# [Required action]
Count the lines holding the string "left" in the records, and give only the count.

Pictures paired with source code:

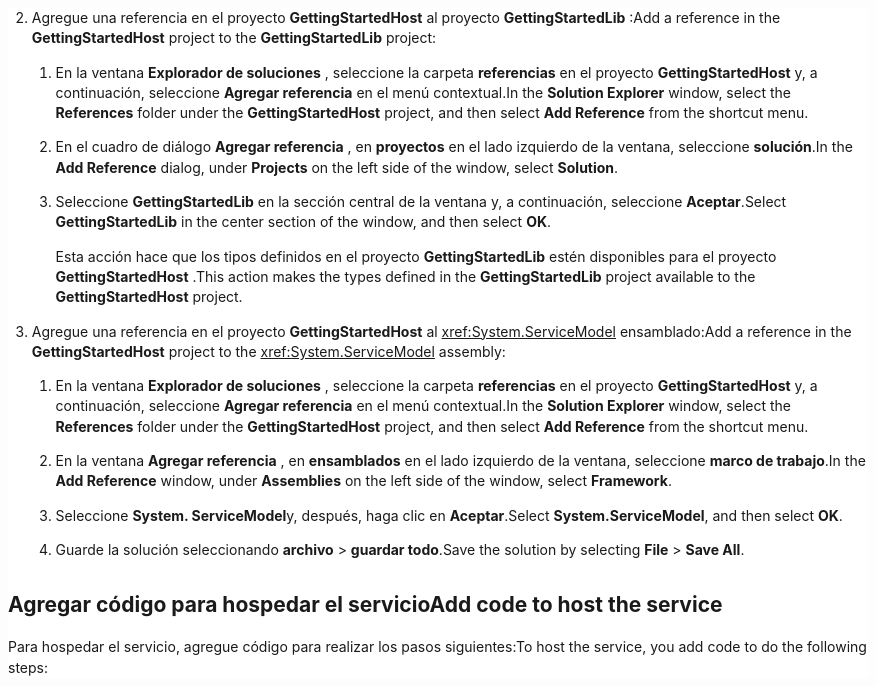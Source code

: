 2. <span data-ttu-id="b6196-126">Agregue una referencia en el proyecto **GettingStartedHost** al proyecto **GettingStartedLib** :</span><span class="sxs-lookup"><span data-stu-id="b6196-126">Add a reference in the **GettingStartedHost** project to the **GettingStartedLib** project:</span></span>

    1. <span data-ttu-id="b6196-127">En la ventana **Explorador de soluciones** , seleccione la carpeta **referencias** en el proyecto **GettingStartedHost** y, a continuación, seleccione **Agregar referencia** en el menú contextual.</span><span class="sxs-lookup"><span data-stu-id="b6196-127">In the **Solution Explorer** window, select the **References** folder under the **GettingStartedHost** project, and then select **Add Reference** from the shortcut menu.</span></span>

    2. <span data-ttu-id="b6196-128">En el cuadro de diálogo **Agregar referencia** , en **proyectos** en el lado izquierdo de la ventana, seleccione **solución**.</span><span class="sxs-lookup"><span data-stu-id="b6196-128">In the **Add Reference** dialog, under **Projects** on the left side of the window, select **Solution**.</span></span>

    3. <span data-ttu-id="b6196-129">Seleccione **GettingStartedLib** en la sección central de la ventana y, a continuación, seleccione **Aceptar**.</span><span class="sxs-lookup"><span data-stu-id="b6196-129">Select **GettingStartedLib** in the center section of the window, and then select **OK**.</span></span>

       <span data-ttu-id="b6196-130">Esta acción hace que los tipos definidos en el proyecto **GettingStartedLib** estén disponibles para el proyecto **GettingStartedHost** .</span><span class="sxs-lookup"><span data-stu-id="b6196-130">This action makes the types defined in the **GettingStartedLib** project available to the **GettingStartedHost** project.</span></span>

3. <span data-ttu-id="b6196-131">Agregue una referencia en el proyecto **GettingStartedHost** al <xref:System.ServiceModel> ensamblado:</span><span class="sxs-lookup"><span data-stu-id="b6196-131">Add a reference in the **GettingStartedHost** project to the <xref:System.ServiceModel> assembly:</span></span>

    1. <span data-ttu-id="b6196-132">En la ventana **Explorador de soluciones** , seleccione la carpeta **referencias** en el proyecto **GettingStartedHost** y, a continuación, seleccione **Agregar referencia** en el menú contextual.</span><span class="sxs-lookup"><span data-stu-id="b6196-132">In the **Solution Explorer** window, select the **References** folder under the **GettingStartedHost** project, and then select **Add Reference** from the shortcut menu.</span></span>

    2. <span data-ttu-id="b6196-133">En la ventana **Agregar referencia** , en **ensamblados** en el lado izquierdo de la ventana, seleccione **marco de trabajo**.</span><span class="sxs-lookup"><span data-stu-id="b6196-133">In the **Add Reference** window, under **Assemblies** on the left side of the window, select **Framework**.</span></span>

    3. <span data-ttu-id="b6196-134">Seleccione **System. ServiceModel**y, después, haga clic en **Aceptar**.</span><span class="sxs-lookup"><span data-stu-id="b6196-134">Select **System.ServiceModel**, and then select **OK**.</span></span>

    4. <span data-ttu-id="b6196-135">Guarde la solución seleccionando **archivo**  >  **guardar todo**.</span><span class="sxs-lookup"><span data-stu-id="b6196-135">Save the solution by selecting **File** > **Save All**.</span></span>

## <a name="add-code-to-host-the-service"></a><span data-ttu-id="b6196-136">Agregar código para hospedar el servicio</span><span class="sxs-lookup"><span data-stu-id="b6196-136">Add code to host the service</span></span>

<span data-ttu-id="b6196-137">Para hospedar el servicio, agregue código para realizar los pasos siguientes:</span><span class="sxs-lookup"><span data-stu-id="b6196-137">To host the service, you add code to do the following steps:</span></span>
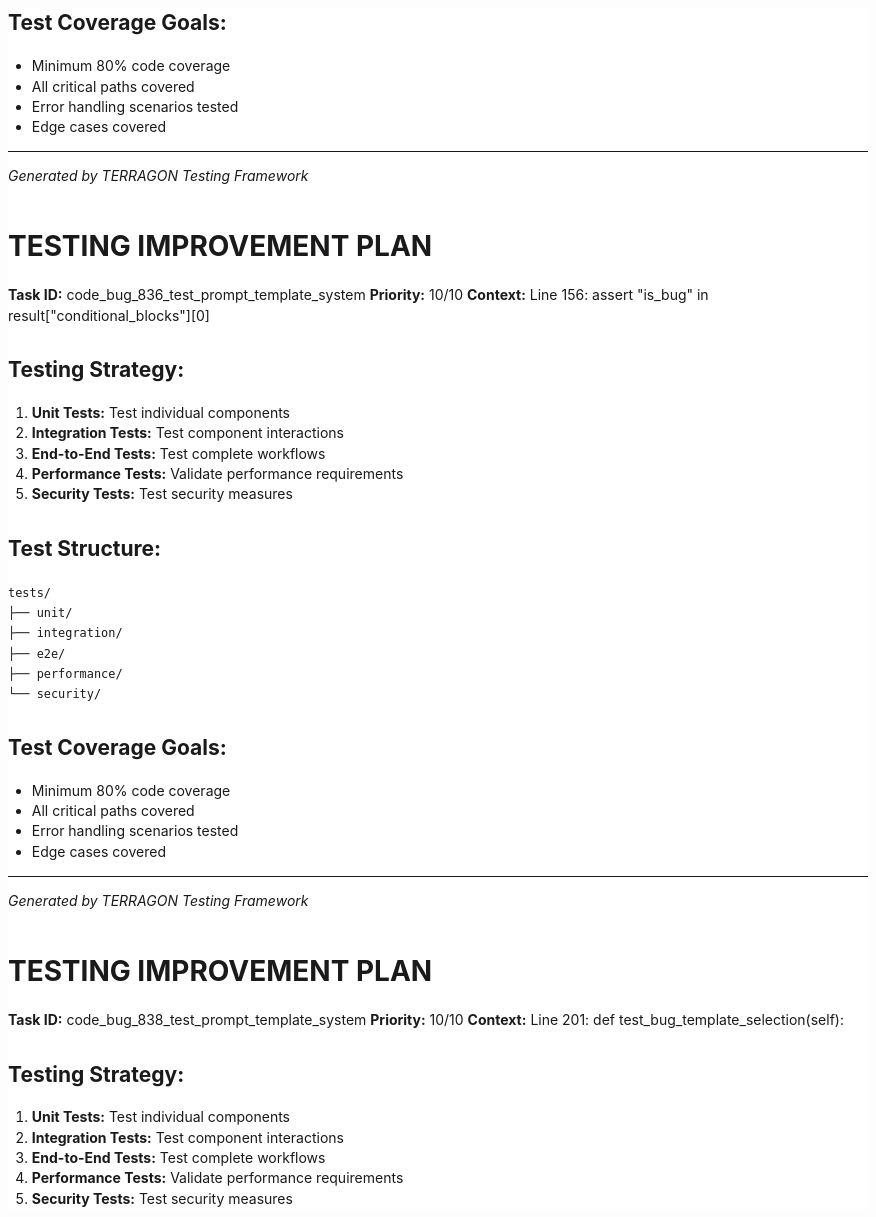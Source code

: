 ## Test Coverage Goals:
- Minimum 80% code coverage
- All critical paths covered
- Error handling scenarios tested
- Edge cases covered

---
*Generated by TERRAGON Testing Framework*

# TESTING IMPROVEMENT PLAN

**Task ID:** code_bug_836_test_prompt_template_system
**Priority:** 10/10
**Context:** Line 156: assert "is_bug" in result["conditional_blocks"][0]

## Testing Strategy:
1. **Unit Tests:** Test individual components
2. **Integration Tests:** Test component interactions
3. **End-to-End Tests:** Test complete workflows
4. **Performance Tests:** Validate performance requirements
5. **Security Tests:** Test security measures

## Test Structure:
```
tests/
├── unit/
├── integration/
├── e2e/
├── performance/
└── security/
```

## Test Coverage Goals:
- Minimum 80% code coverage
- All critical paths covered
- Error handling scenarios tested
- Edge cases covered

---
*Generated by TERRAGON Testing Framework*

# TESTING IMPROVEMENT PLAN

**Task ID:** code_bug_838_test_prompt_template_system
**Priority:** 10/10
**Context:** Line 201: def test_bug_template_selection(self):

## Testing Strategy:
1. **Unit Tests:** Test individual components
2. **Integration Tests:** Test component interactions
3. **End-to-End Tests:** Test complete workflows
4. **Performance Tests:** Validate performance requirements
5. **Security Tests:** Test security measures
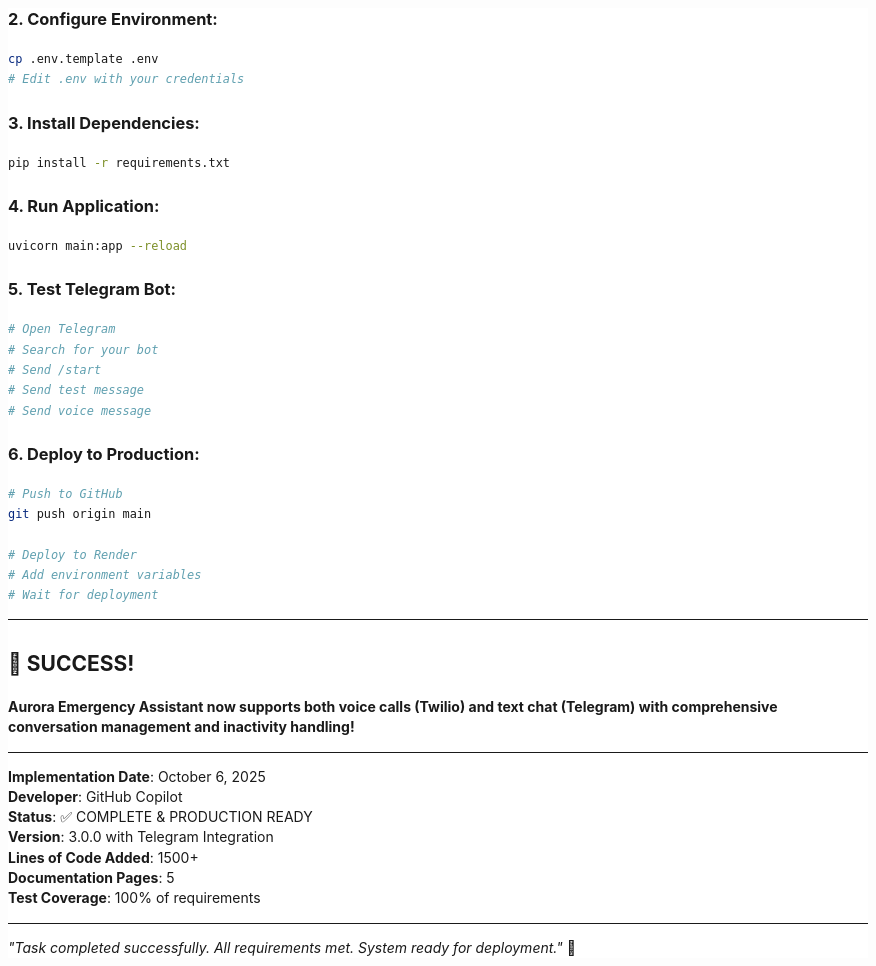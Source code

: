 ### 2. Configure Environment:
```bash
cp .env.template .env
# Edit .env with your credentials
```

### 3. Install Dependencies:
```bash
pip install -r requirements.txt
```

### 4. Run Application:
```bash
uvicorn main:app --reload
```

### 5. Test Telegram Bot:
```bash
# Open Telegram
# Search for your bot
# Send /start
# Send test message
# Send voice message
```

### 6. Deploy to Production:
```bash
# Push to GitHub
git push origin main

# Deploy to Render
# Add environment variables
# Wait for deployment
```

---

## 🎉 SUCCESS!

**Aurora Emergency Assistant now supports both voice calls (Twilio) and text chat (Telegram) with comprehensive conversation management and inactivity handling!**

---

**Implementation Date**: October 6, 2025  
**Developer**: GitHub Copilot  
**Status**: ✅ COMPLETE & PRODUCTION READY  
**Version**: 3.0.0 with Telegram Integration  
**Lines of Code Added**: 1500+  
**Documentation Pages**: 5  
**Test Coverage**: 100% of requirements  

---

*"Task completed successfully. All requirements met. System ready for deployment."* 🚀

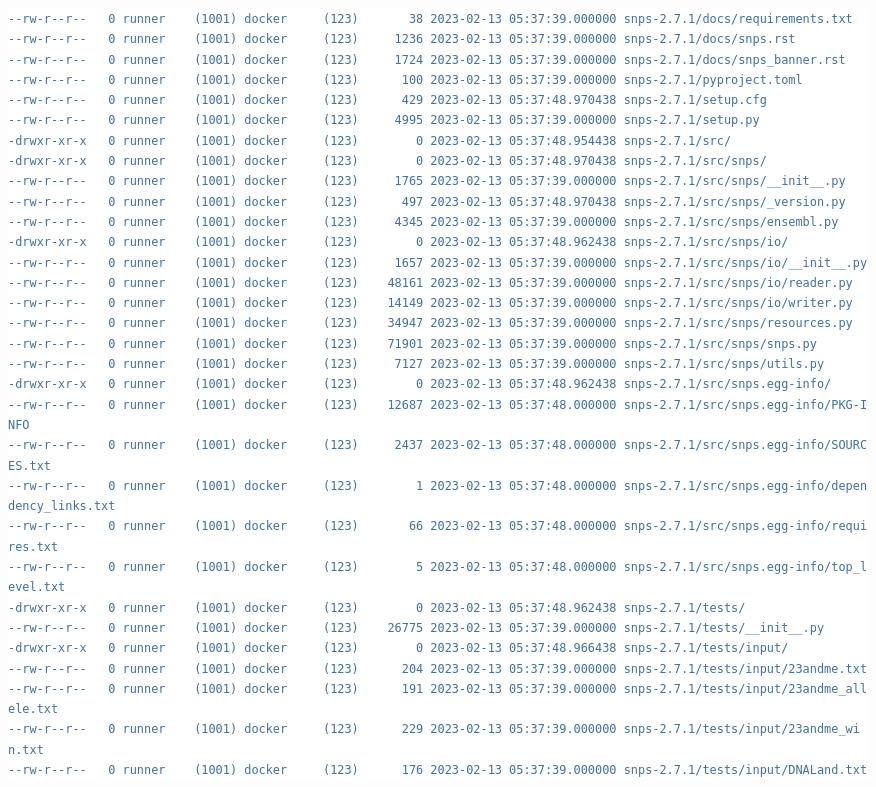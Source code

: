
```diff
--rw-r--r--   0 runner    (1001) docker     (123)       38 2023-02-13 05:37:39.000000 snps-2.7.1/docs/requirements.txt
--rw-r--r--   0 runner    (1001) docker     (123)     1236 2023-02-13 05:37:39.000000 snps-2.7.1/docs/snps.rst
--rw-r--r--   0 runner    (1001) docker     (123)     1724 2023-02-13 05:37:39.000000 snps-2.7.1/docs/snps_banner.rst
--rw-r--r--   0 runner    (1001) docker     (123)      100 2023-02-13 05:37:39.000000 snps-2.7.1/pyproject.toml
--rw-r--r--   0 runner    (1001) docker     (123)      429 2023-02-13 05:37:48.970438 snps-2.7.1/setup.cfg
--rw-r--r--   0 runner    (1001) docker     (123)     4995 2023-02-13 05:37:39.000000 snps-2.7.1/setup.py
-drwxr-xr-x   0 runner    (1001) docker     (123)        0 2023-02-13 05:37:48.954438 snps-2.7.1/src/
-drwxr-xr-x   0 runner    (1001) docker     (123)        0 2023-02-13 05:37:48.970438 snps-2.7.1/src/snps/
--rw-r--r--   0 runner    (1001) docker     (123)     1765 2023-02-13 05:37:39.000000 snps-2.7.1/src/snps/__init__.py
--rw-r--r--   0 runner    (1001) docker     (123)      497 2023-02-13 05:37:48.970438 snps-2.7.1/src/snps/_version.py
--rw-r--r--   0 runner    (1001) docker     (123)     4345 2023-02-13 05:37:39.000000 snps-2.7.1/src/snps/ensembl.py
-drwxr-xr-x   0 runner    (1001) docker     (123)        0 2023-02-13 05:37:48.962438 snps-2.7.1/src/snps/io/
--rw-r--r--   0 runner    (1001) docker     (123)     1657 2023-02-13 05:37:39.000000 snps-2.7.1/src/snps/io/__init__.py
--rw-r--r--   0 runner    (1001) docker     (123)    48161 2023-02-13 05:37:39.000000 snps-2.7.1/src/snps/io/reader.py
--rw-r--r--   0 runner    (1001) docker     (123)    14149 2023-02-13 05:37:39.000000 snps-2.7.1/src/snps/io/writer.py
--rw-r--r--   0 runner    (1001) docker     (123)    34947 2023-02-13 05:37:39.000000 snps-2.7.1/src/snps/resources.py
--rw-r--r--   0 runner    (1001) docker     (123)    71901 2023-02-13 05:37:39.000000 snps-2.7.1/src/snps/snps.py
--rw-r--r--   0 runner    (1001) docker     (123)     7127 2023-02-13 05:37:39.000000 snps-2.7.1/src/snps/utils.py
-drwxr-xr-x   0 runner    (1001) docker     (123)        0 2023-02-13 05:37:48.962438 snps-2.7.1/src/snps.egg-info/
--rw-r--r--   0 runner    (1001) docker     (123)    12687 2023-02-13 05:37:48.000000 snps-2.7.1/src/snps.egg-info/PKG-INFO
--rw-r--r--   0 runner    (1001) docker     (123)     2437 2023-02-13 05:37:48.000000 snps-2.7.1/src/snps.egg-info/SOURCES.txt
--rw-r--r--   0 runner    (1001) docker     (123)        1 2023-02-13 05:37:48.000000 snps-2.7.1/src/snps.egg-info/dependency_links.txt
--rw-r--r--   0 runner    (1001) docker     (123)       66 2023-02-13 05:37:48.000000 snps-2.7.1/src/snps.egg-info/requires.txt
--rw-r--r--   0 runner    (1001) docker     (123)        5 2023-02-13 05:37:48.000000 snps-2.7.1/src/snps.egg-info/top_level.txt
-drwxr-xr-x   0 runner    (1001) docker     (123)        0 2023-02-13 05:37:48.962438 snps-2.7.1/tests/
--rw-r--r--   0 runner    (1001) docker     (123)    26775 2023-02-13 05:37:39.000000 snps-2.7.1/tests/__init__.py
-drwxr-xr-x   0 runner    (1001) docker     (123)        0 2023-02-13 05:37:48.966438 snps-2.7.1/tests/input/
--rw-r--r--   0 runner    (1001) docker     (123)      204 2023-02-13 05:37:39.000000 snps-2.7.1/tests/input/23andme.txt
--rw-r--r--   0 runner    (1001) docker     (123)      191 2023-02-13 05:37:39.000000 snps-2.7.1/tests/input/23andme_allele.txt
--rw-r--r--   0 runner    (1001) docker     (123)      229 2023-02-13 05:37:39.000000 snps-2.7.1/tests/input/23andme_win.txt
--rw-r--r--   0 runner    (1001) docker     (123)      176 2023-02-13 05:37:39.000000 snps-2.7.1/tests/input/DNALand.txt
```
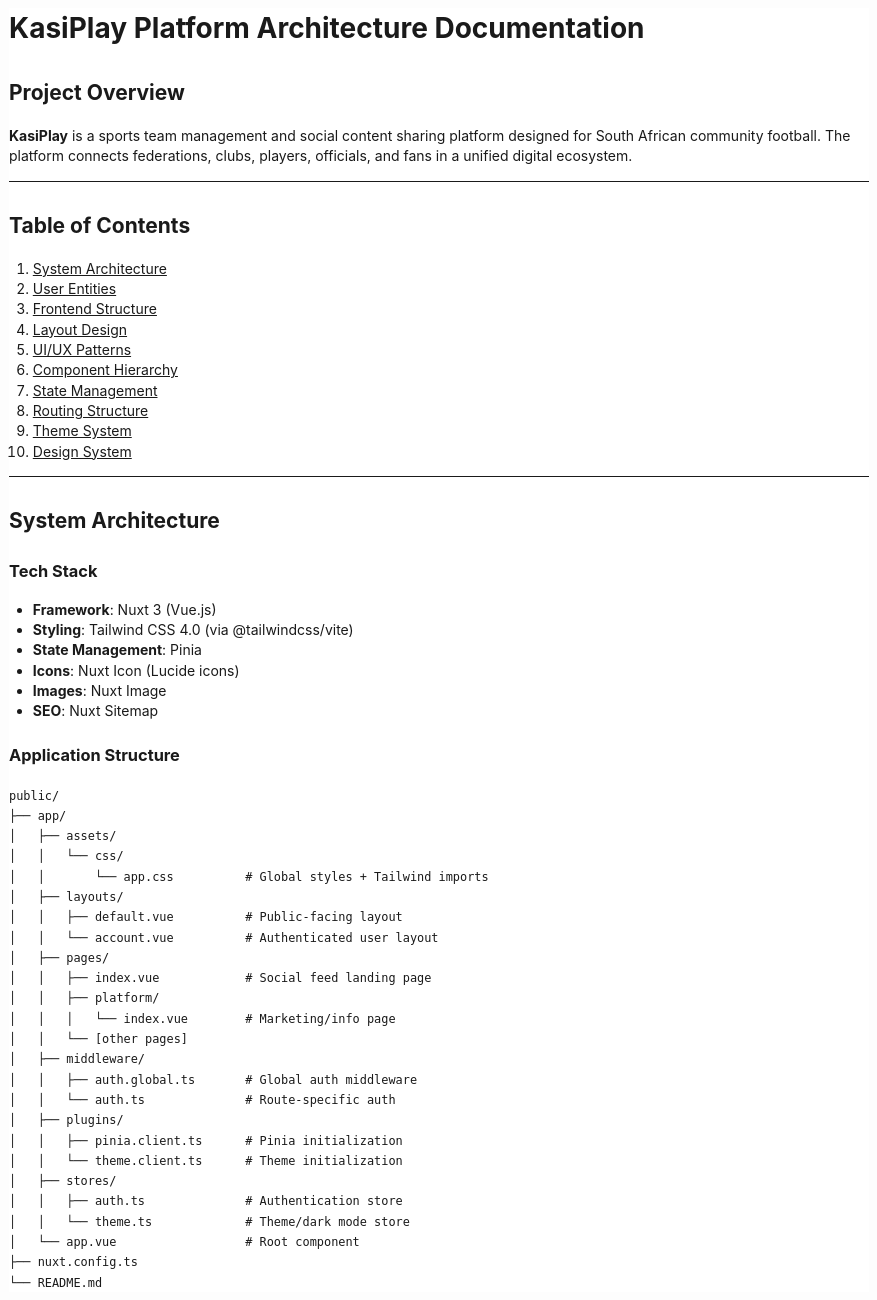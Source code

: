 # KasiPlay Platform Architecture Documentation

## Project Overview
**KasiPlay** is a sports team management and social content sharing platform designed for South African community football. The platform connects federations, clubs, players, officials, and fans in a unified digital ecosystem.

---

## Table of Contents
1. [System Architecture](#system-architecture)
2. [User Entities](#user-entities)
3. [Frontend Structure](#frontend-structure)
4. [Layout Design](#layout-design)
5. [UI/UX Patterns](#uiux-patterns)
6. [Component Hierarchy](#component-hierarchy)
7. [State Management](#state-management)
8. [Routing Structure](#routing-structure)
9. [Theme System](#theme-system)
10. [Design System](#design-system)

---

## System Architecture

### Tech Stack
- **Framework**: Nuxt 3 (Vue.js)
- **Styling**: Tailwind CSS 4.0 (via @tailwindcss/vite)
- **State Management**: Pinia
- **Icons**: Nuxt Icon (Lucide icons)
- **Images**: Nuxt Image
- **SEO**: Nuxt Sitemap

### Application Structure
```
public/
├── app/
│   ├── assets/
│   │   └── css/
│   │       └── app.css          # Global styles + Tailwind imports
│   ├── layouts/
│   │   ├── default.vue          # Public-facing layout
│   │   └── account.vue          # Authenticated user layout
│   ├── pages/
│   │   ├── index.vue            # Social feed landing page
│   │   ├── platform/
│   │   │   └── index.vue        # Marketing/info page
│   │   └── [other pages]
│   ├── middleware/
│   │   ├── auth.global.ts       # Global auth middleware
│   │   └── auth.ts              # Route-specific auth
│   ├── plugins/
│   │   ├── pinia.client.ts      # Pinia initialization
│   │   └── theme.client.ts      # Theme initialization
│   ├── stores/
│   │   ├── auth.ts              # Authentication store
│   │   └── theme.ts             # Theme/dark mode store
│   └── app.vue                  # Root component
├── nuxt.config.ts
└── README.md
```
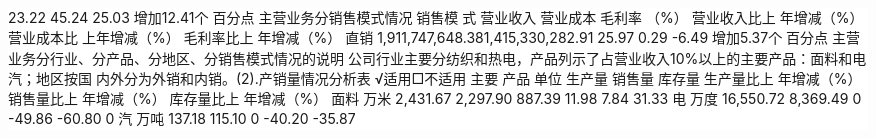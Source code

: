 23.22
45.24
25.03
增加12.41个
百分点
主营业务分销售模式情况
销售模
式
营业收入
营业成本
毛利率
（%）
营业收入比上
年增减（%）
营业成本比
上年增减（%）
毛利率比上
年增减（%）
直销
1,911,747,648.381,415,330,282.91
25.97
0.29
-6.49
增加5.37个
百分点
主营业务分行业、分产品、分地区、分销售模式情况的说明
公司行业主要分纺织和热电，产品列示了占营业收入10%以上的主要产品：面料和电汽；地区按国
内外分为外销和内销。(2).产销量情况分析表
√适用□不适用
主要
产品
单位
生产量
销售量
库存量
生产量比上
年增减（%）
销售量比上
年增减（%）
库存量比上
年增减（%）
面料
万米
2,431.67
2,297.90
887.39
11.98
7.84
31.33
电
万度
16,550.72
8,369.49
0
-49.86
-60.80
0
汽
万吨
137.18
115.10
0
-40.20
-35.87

# [Answer for the task]
2